What the task requires:
The reply should contain all the data below, repeated exactly, and none of the images.
Data for analysis below:
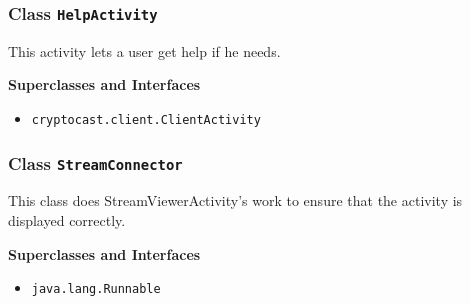 \subsubsection{Class \lstinline|HelpActivity|}
This activity lets a user get help if he needs. \\
\noindent\begin{minipage}[t]{5cm}
\vspace{0.3em}
\hspace*{2em}
\vspace{0.3em}
\end{minipage}



\textbf{\sffamily Superclasses and Interfaces}
\begin{itemize}
\item \lstinline|cryptocast.client.ClientActivity|
\end{itemize}



\subsubsection{Class \lstinline|StreamConnector|}
This class does StreamViewerActivity's work to ensure that the activity is displayed
 correctly. \\
\noindent\begin{minipage}[t]{5cm}
\vspace{0.3em}
\hspace*{2em}
\vspace{0.3em}
\end{minipage}



\textbf{\sffamily Superclasses and Interfaces}
\begin{itemize}
\item \lstinline|java.lang.Runnable|
\end{itemize}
End of Data for analysis.
Response below:
 \subsubsection{Class \lstinline|HelpActivity|}
This activity lets a user get help if he needs. \\
\noindent\begin{minipage}[t]{5cm}
\vspace{0.3em}
\hspace*{2em}
\vspace{0.3em}
\end{minipage}



\textbf{\sffamily Superclasses and Interfaces}
\begin{itemize}
\item \lstinline|cryptocast.client.ClientActivity|
\end{itemize}



\subsubsection{Class \lstinline|StreamConnector|}
This class does StreamViewerActivity's work to ensure that the activity is displayed
 correctly. \\
\noindent\begin{minipage}[t]{5cm}
\vspace{0.3em}
\hspace*{2em}
\vspace{0.3em}
\end{minipage}



\textbf{\sffamily Superclasses and Interfaces}
\begin{itemize}
\item \lstinline|java.lang.Runnable|
\end{itemize}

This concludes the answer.